──────── Source information ────────

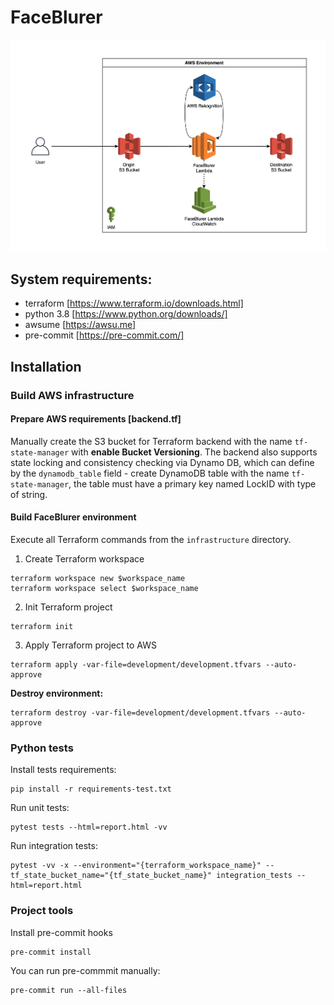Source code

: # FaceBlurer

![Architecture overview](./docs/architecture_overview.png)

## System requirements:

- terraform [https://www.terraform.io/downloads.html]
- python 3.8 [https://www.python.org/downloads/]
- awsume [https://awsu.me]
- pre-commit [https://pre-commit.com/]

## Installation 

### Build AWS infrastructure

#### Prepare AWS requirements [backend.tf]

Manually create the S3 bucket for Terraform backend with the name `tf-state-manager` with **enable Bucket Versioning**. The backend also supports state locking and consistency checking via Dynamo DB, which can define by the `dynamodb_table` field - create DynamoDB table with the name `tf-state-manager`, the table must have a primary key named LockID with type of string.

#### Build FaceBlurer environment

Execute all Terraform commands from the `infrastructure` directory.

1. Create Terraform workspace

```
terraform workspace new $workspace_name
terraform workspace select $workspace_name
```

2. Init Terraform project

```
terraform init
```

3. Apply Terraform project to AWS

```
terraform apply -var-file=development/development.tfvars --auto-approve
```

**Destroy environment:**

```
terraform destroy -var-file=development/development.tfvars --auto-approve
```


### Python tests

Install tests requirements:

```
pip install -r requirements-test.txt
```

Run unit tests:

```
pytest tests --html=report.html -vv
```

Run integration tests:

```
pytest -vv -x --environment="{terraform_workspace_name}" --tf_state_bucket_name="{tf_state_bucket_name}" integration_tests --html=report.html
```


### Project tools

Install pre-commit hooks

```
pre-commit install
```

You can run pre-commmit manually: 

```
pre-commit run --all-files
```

────────
──────── Source information ────────

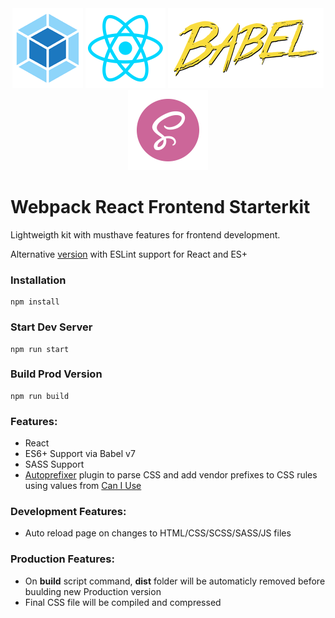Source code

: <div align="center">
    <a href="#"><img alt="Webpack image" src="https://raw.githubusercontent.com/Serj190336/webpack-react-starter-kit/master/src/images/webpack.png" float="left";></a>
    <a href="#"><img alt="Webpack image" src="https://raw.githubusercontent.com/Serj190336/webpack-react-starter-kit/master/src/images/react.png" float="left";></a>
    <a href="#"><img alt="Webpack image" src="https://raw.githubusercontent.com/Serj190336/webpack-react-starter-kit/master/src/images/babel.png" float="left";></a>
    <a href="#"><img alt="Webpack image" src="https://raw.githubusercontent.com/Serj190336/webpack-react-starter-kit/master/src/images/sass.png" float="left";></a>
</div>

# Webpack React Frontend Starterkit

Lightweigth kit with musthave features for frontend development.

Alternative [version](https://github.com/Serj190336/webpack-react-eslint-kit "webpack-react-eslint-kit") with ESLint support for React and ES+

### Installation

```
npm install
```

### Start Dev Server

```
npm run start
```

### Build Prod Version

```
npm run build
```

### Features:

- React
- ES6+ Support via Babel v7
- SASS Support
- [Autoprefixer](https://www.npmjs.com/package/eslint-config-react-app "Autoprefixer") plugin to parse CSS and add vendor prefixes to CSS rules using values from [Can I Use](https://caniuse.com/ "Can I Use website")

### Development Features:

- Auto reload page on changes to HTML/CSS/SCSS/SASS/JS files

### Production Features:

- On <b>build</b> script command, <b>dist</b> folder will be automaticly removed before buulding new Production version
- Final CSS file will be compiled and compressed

────────
──────── Source information ────────

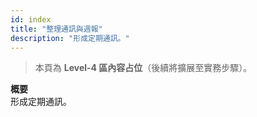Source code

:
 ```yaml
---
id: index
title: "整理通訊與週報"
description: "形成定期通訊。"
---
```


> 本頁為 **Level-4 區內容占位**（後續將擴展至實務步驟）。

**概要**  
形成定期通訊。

────────

- [Goal of the exercise] What you give back should be exactly the lines of the data above from the line with "- python 3.8" through the line with "#### Prepare AWS requirements [backend.tf]", both of those included, and nothing more.

- [Exercise response]
- python 3.8 [https://www.python.org/downloads/]
- awsume [https://awsu.me]
- pre-commit [https://pre-commit.com/]

## Installation 

### Build AWS infrastructure

#### Prepare AWS requirements [backend.tf]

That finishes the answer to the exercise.